──────── GIVEN RECORDS

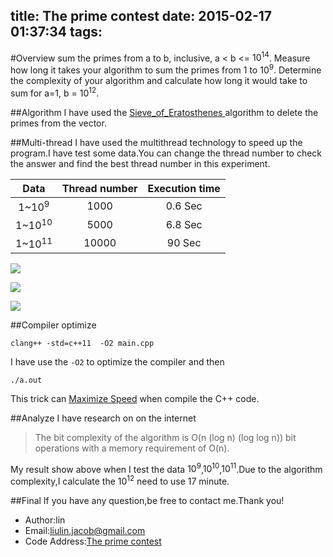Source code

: title: The prime contest
date: 2015-02-17 01:37:34
tags:
---
#Overview
sum the primes from a to b, inclusive, a < b <= $10^{14}$.
Measure how long it takes your algorithm to sum the primes from 1 to $10^9$.
Determine the complexity of your algorithm and calculate how long it would take to sum for a=1, b = $10^{12}$.

##Algorithm
I have used the [Sieve_of_Eratosthenes ](http://en.wikipedia.org/wiki/Sieve_of_Eratosthenes)algorithm to delete the primes from the vector.

##Multi-thread
I have used the multithread technology to speed up the program.I have test some data.You can change the thread number to check the answer and find the best thread number in this experiment.

Data|Thread number|Execution time
:----:|:-------------:|:-------------:
1~$10^9$|1000|0.6 Sec
1~$10^{10}$|5000|6.8 Sec
1~$10^{11}$|10000|90 Sec

![](http://i.imgur.com/f8dSURel.png)

![](http://i.imgur.com/0NN7rXal.png)

![](http://i.imgur.com/oNFQTwTl.png)

##Compiler optimize

	clang++ -std=c++11  -O2 main.cpp
I have use the `-O2` to optimize the compiler and then
		
	./a.out
This trick can [Maximize Speed](https://msdn.microsoft.com/en-us/library/8f8h5cxt.aspx) when compile the C++ code.

##Analyze
I have research on on the internet
>The bit complexity of the algorithm is O(n (log n) (log log n)) bit operations with a memory requirement of O(n).

My result show above when I test the data $10^{9}$,$10^{10}$,$10^{11}$.Due to the algorithm complexity,I calculate the $10^{12}$ need to use 17 minute.

##Final
If you have any question,be free to contact me.Thank you!

* Author:lin
* Email:liulin.jacob@gmail.com
* Code Address:[The prime contest](https://github.com/liulin2012/CPE593/tree/master/prime)



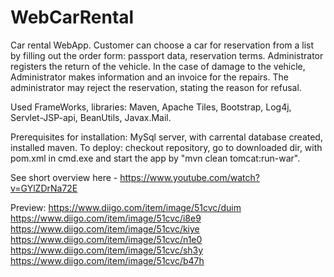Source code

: # WebCarRental
Car rental WebApp.
Customer can choose a car for reservation from a list 
by filling out the order form: passport data, reservation terms.
Administrator registers the return of the vehicle.
In the case of damage to the vehicle, Administrator makes information and an invoice for the repairs.
The administrator may reject the reservation, stating the reason for refusal.

Used FrameWorks, libraries: Maven, Apache Tiles, Bootstrap, Log4j, Servlet-JSP-api, BeanUtils, Javax.Mail.

Prerequisites for installation: MySql server, with carrental database created, installed maven.
To deploy: checkout repository, go to downloaded dir, with pom.xml in cmd.exe and start the app by "mvn clean  tomcat:run-war".

See short overview here - https://www.youtube.com/watch?v=GYlZDrNa72E

Preview:
https://www.diigo.com/item/image/51cvc/duim
https://www.diigo.com/item/image/51cvc/i8e9
https://www.diigo.com/item/image/51cvc/kiye
https://www.diigo.com/item/image/51cvc/n1e0
https://www.diigo.com/item/image/51cvc/sh3y
https://www.diigo.com/item/image/51cvc/b47h
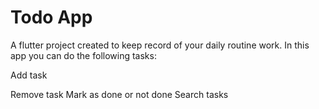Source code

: # Todo App

A flutter project created to keep record of your daily routine work.
In this app you can do the following tasks:

Add task

Remove task
Mark as done or not done
Search tasks


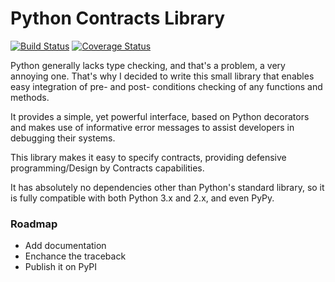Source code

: # Python Contracts Library

[![Build Status](https://travis-ci.org/AlexandruBurlacu/pycontracts.svg?branch=master)](https://travis-ci.org/AlexandruBurlacu/pycontracts) [![Coverage Status](https://coveralls.io/repos/github/AlexandruBurlacu/pycontracts/badge.svg?branch=master)](https://coveralls.io/github/AlexandruBurlacu/pycontracts?branch=master)

Python generally lacks type checking, and that's a problem, a very annoying one.
That's why I decided to write this small library that enables easy integration of pre- and post- conditions checking of any functions and methods.

It provides a simple, yet powerful interface, based on Python decorators and makes use of informative error messages to assist developers in debugging their systems.

This library makes it easy to specify contracts, providing defensive programming/Design by Contracts capabilities.

It has absolutely no dependencies other than Python's standard library, so it is fully compatible with both Python 3.x and 2.x, and even PyPy.

### Roadmap
- Add documentation
- Enchance the traceback
- Publish it on PyPI
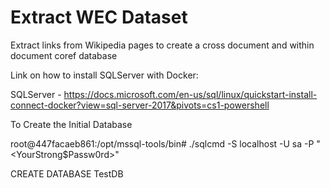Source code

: # Extract WEC Dataset
Extract links from Wikipedia pages to create a cross document and within document coref database

Link on how to install SQLServer with Docker:

SQLServer - https://docs.microsoft.com/en-us/sql/linux/quickstart-install-connect-docker?view=sql-server-2017&pivots=cs1-powershell

To Create the Initial Database

root@447facaeb861:/opt/mssql-tools/bin# ./sqlcmd -S localhost -U sa -P "<YourStrong$Passw0rd>"

CREATE DATABASE TestDB

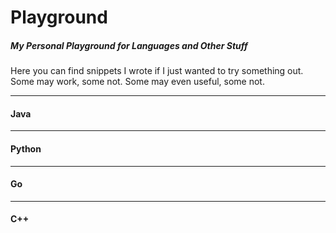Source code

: # Playground
##### My Personal Playground for Languages and Other Stuff

Here you can find snippets I wrote if I just wanted to try something out. Some may work, some not. Some may even useful, some not.

---

#### Java

---

#### Python

---

#### Go

---

#### C++



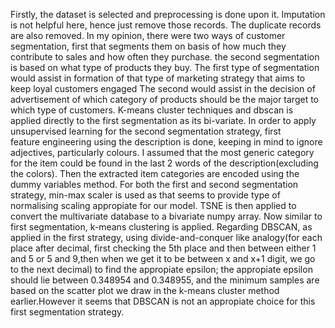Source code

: Firstly, the dataset is selected and preprocessing is done upon it.
Imputation is not helpful here, hence just remove those records.
The duplicate records are also removed.
In my opinion, there were two ways of customer segmentation, 
first that segments them on basis of how much they contribute to sales and how often they purchase.
the second segmentation is based on what type of products they buy.
The first type of segmentation would assist in formation of that type of marketing strategy that 
aims to keep loyal customers engaged
The second would assist in the decision of advertisement of which category of products should be the major target
to which type of customers.
K-means cluster techniques and dbscan is applied directly to the first segmentation as its bi-variate.
In order to apply unsupervised learning for the second segmentation strategy, first  
feature engineering using the description is done, keeping in mind to ignore adjectives, particularly colours.
I assumed that the most generic category for the item could be found in the last 2 words of the description(excluding the colors).
Then the extracted item categories are encoded using the dummy variables method.
For both the first and second segmentation strategy, min-max scaler is used as that seems to provide type of
normalising scaling appropiate for our model.
TSNE is then applied to convert the multivariate database to a bivariate numpy array.
Now similar to first segmentation, k-means clustering is applied.
Regarding DBSCAN, as applied in the first strategy, using divide-and-conquer like analogy(for each place after decimal, 
first checking the 5th place and then between either 1 and 5 or 5 and 9,then when we get it to be between x and x+1 digit, we go to the next decimal)
 to find the appropiate epsilon;
the appropiate epsilon should lie between 0.348954 and 0.348955, and the minimum samples are based on the scatter plot we draw in 
the k-means cluster method earlier.However it seems that DBSCAN is not an appropiate choice for this first segmentation strategy.   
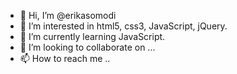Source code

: - 👋 Hi, I’m @erikasomodi
- 👀 I’m interested in html5, css3, JavaScript, jQuery.
- 🌱 I’m currently learning JavaScript.
- 💞️ I’m looking to collaborate on ...
- 📫 How to reach me ..

<!---
erikasomodi/erikasomodi is a ✨ special ✨ repository because its `README.md` (this file) appears on your GitHub profile.
You can click the Preview link to take a look at your changes.
--->
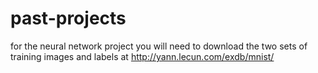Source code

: # past-projects

for the neural network project you will need to download
the two sets of training images and labels at
http://yann.lecun.com/exdb/mnist/
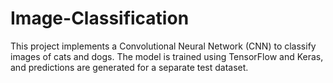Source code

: # Image-Classification
This project implements a Convolutional Neural Network (CNN) to classify images of cats and dogs. The model is trained using TensorFlow and Keras, and predictions are generated for a separate test dataset.
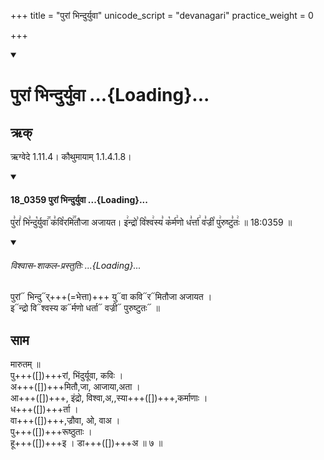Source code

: +++
title = "पुरां भिन्दुर्युवा"
unicode_script = "devanagari"
practice_weight = 0

+++
<div class="js_include" includetitle="false" newlevelforh1="1" unfilled url="/vedAH_sAma/paravastu-sAma/devaH/indraH/purAm-bhindur-yuvA/">
<details open><summary><h1>पुरां भिन्दुर्युवा ...{Loading}...</h1></summary>

## ऋक्

ऋग्वेदे 1.11.4। कौथुमायाम् 1.1.4.1.8।

<div class="js_include" includetitle="false" newlevelforh1="3" unfilled="" url="/vedAH_sAma/kauthumam/saMhitA/vishvAsa-prastutiH/1_pUrvArchikaH/4/2/18_0359_purAM_bhinduryuvA.md">
<details open><summary><h4>18_0359 पुरां भिन्दुर्युवा ...{Loading}...</h4></summary>

पु꣣रां꣢ भि꣣न्दु꣡र्युवा꣢꣯ क꣣वि꣡रमि꣢꣯तौजा अजायत। इ꣢न्द्रो꣣ वि꣡श्व꣢स्य꣣ क꣡र्म꣢णो ध꣣र्त्ता꣢ व꣣ज्री꣡ पु꣢रुष्टु꣣तः꣢ ॥ 18:0359 ॥

<div class="js_include" newlevelforh1="2" title="विश्वास-शाकल-प्रस्तुतिः" unfilled="" url="/vedAH_Rk/shAkalam/saMhitA/vishvAsa-prastutiH/01/011/04_purAM_bhinduryuvA.md">
<details open><summary><h6>विश्वास-शाकल-प्रस्तुतिः ...{Loading}...</h6></summary>

पुरां᳓ भिन्दु᳓र्+++(=भेत्ता)+++ यु᳓वा कवि᳓र᳓मितौजा अजायत ।  
इ᳓न्द्रो वि᳓श्वस्य क᳓र्मणो धर्ता᳓ वज्री᳓ पुरुष्टुतः᳓ ॥  

</details>
</div>
</details>
</div>  

## साम

<div caption="गोपालार्यः 2015  " class="audioEmbed" src="https://archive
.org/download/jaiminIya-sAma-gAna-paravastu-tradition-gopAla-2015/purAm-bhindur-yuvA.mp3"></div>

मारुतम् ॥  
पु+++([])+++रां, भिंदुर्यूवा, कविः ।  
अ+++([])+++मितौ,जा, आजाया,अता ।  
आ+++([])+++, इंद्रो, विश्वा,अ,,स्या+++([])+++,कर्माणाः  ।  
ध+++([])+++र्ता ।  
वा+++([])+++,ज्रौवा, ओ, वाअ ।  
पु+++([])+++रूष्ठुताः ।  
हू+++([])+++इ ।  डा+++([])+++अ ॥ ७ ॥
</details>
</div>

────────────────

• WHAT IS BEING ASKED: Above are some entries. Restate word for word the lines from the one holding "Extract links from" through the one holding "##### My Personal", but not the pictures.

• RESPONSE TO THIS TASK:
Extract links from Wikipedia pages to create a cross document and within document coref database

Link on how to install SQLServer with Docker:

SQLServer - https://docs.microsoft.com/en-us/sql/linux/quickstart-install-connect-docker?view=sql-server-2017&pivots=cs1-powershell

To Create the Initial Database

root@447facaeb861:/opt/mssql-tools/bin# ./sqlcmd -S localhost -U sa -P "<YourStrong$Passw0rd>"

CREATE DATABASE TestDB

Source code

: # Playground
##### My Personal Playground for Languages and Other Stuff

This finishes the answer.